BTU’s proven and probable reserves are about 10 billion tons – equivalent to 243 trillion cubic feet of natural gas (10 times the annual U.S. natural gas consumption).
The three largest U.S. coal producers are:
• Peabody Energy (NYSE: BTU - News)
• Arch Coal (NYSE: ACI - News)
• CONSOL Energy (NYSE: CNX - News)
Only BTU has free cash flow and it has the lowest dividend payout ratio. BTU also has a lower PEG ratio, but is more expensive than ACI and CNX in terms of P/E, P/B, P/S and EV/EBITDA.
Burning The Furniture
Total World Coal Reserves (2002)
Bituminous coal + Anthracite 479 billion tons
Sub-bituminous coal 272 billion tons
Lignite 158 billion tons
Each coal class has a different energy content:
Anthracite 30 MJ/kg
Bituminous coal 18.8–29.3 MJ/kg
Sub-bitiminous coal 8.3–25 MJ/kg
Lignite 5.5–14.3 MJ/kg
Only coal with a high heating value is suited for long-distance transport and in metallurgical processes. From the standpoints of size of reserves, energy content, and suitability for a range of significant uses, bituminous coal and anthracite are the most important.

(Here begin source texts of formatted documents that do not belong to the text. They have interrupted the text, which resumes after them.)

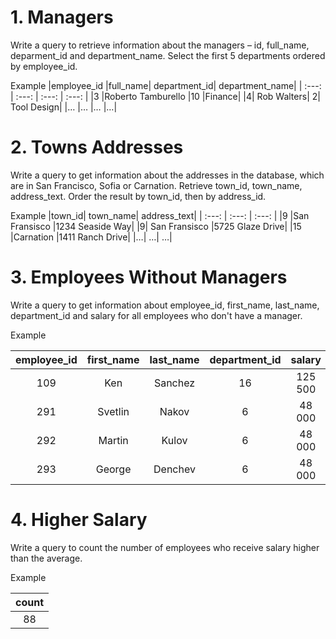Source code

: # 1.	Managers
Write a query to retrieve information about the managers – id, full_name, deparment_id and department_name. Select the first 5 departments ordered by employee_id.   

Example
|employee_id	|full_name|	department_id|	department_name|
| :---: | :---: | :---: | :---: |
|3	|Roberto Tamburello	|10	|Finance|
|4|	Rob Walters|	2|	Tool Design|
|…	|…	|…	|…|

# 2.	Towns Addresses

Write a query to get information about the addresses in the database, which are in San Francisco, Sofia or Carnation. Retrieve town_id, town_name, address_text. Order the result by town_id, then by address_id.

Example
|town_id|	town_name|	address_text|
| :---: | :---: | :---: |
|9	|San Fransisco	|1234 Seaside Way|
|9|	San Fransisco	|5725 Glaze Drive|
|15	|Carnation	|1411 Ranch Drive|
|…|	…|	…|

# 3.	Employees Without Managers
Write a query to get information about employee_id, first_name, last_name, department_id and salary for all employees who don't have a manager.  

Example

|employee_id|	first_name|last_name|	department_id|	salary|
| :---: | :---: | :---: | :---: | :---: |
|109	|Ken|	Sanchez	|16	|125 500|
|291|	Svetlin|	Nakov|	6|	48 000|
|292	|Martin	|Kulov	|6	|48 000|
|293|	George|	Denchev|	6|	48 000|

# 4.	Higher Salary

Write a query to count the number of employees who receive salary higher than the average.  

Example

|count|
| :---: |
|88|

90% of coal reserves are concentrated in 6 countries: USA, Russia, India, China, Australia and South Africa. The USA alone holds 30% and China 15%. The development of these two countries is a key for future coal production.
China will experience peak coal production within the next 5–15 years (2010-2020), followed by a steep decline. Once China cannot increase its production anymore, world coal production will peak. It is very likely that bituminous coal production in the US already has peaked, and total coal production will peak between 2020-2030.
If global coal peak occurs around a decade after the petroleum/gas peak (2010), this implies a 10-year interval, of relatively slow fall-off in total energy from fossil fuels, followed by a gradually accelerating decline.